Thread termination rule. Any action in a thread happens before any other thread detects that thread has terminated, either by successfully return from Thread.join or by Thread.isAlive returning false.
Interruption rule. A thread calling interrupt on another thread happens before the interrupted thread detects the
interrupt (either by having InterruptedException thrown, or invoking isInterrupted or interrupted).
Finalizer rule. The end of a constructor for an object happens before the start of the finalizer for that object.
Transitivity. If A happens before B, and B happens before C, then A happens before C.
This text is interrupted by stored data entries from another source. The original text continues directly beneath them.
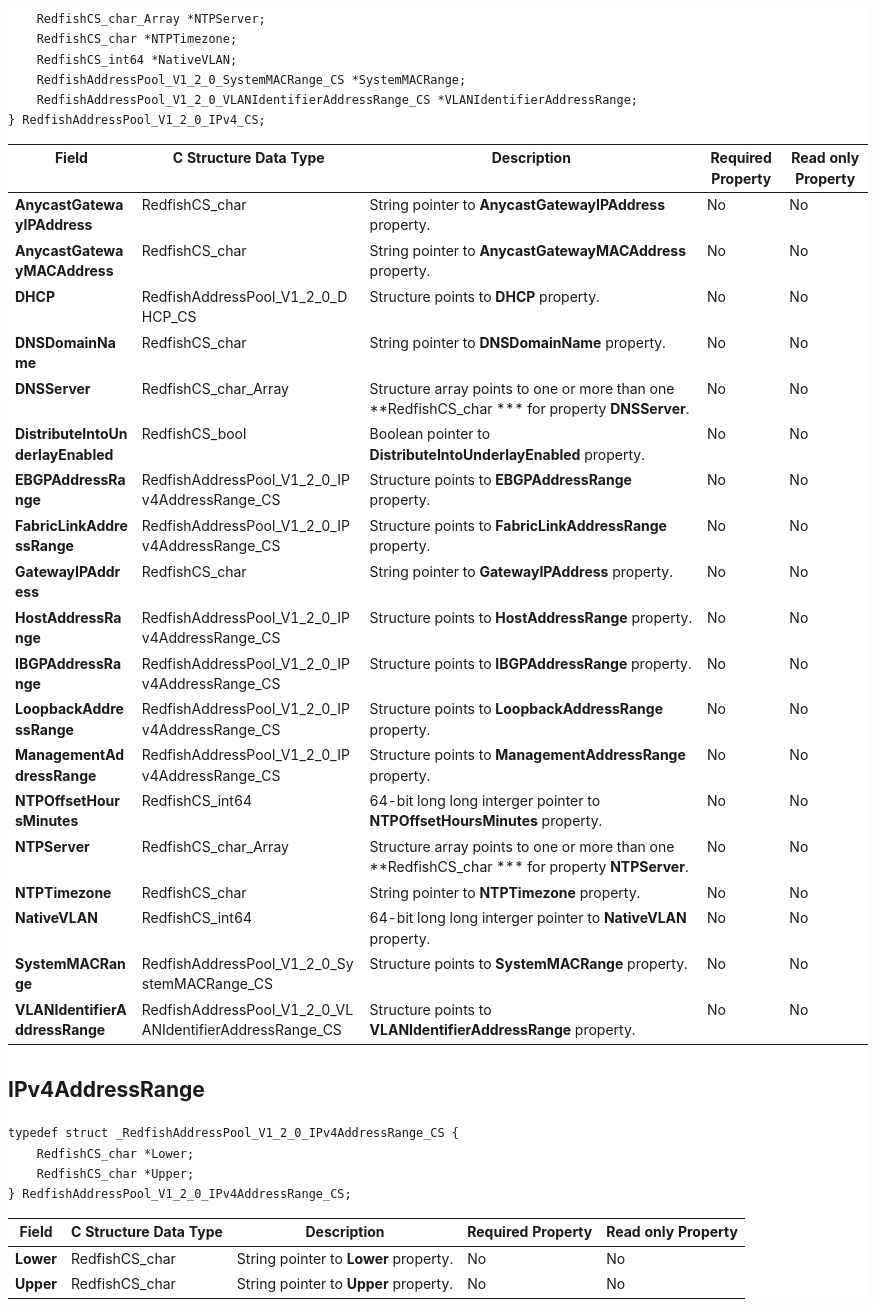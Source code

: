         RedfishCS_char_Array *NTPServer;
        RedfishCS_char *NTPTimezone;
        RedfishCS_int64 *NativeVLAN;
        RedfishAddressPool_V1_2_0_SystemMACRange_CS *SystemMACRange;
        RedfishAddressPool_V1_2_0_VLANIdentifierAddressRange_CS *VLANIdentifierAddressRange;
    } RedfishAddressPool_V1_2_0_IPv4_CS;

|Field |C Structure Data Type|Description |Required Property|Read only Property
| ---  | --- | --- | --- | ---
|**AnycastGatewayIPAddress**|RedfishCS_char| String pointer to **AnycastGatewayIPAddress** property.| No| No
|**AnycastGatewayMACAddress**|RedfishCS_char| String pointer to **AnycastGatewayMACAddress** property.| No| No
|**DHCP**|RedfishAddressPool_V1_2_0_DHCP_CS| Structure points to **DHCP** property.| No| No
|**DNSDomainName**|RedfishCS_char| String pointer to **DNSDomainName** property.| No| No
|**DNSServer**|RedfishCS_char_Array| Structure array points to one or more than one **RedfishCS_char *** for property **DNSServer**.| No| No
|**DistributeIntoUnderlayEnabled**|RedfishCS_bool| Boolean pointer to **DistributeIntoUnderlayEnabled** property.| No| No
|**EBGPAddressRange**|RedfishAddressPool_V1_2_0_IPv4AddressRange_CS| Structure points to **EBGPAddressRange** property.| No| No
|**FabricLinkAddressRange**|RedfishAddressPool_V1_2_0_IPv4AddressRange_CS| Structure points to **FabricLinkAddressRange** property.| No| No
|**GatewayIPAddress**|RedfishCS_char| String pointer to **GatewayIPAddress** property.| No| No
|**HostAddressRange**|RedfishAddressPool_V1_2_0_IPv4AddressRange_CS| Structure points to **HostAddressRange** property.| No| No
|**IBGPAddressRange**|RedfishAddressPool_V1_2_0_IPv4AddressRange_CS| Structure points to **IBGPAddressRange** property.| No| No
|**LoopbackAddressRange**|RedfishAddressPool_V1_2_0_IPv4AddressRange_CS| Structure points to **LoopbackAddressRange** property.| No| No
|**ManagementAddressRange**|RedfishAddressPool_V1_2_0_IPv4AddressRange_CS| Structure points to **ManagementAddressRange** property.| No| No
|**NTPOffsetHoursMinutes**|RedfishCS_int64| 64-bit long long interger pointer to **NTPOffsetHoursMinutes** property.| No| No
|**NTPServer**|RedfishCS_char_Array| Structure array points to one or more than one **RedfishCS_char *** for property **NTPServer**.| No| No
|**NTPTimezone**|RedfishCS_char| String pointer to **NTPTimezone** property.| No| No
|**NativeVLAN**|RedfishCS_int64| 64-bit long long interger pointer to **NativeVLAN** property.| No| No
|**SystemMACRange**|RedfishAddressPool_V1_2_0_SystemMACRange_CS| Structure points to **SystemMACRange** property.| No| No
|**VLANIdentifierAddressRange**|RedfishAddressPool_V1_2_0_VLANIdentifierAddressRange_CS| Structure points to **VLANIdentifierAddressRange** property.| No| No


## IPv4AddressRange
    typedef struct _RedfishAddressPool_V1_2_0_IPv4AddressRange_CS {
        RedfishCS_char *Lower;
        RedfishCS_char *Upper;
    } RedfishAddressPool_V1_2_0_IPv4AddressRange_CS;

|Field |C Structure Data Type|Description |Required Property|Read only Property
| ---  | --- | --- | --- | ---
|**Lower**|RedfishCS_char| String pointer to **Lower** property.| No| No
|**Upper**|RedfishCS_char| String pointer to **Upper** property.| No| No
Other happens before orderings guaranteed by the class library include:
Placing an item in a thread safe collection happens before another thread retrieves that item from the collection;
Counting down on a CountDownLatch happens before a thread returns from await on that latch;
Releasing a permit to a Semaphore happens before acquiring a permit from that same Semaphore;
Actions taken by the task represented by a Future happens before another thread successfully returns from
Future.get;
Submitting a Runnable or Callable to an Executor happens before the task begins execution; and
A thread arriving at a CyclicBarrier or Exchanger happens before the other threads are released from that
same barrier or exchange point. If CyclicBarrier uses a barrier action, arriving at the barrier happens before
the barrier action, which in turn happens before threads are released from the barrier.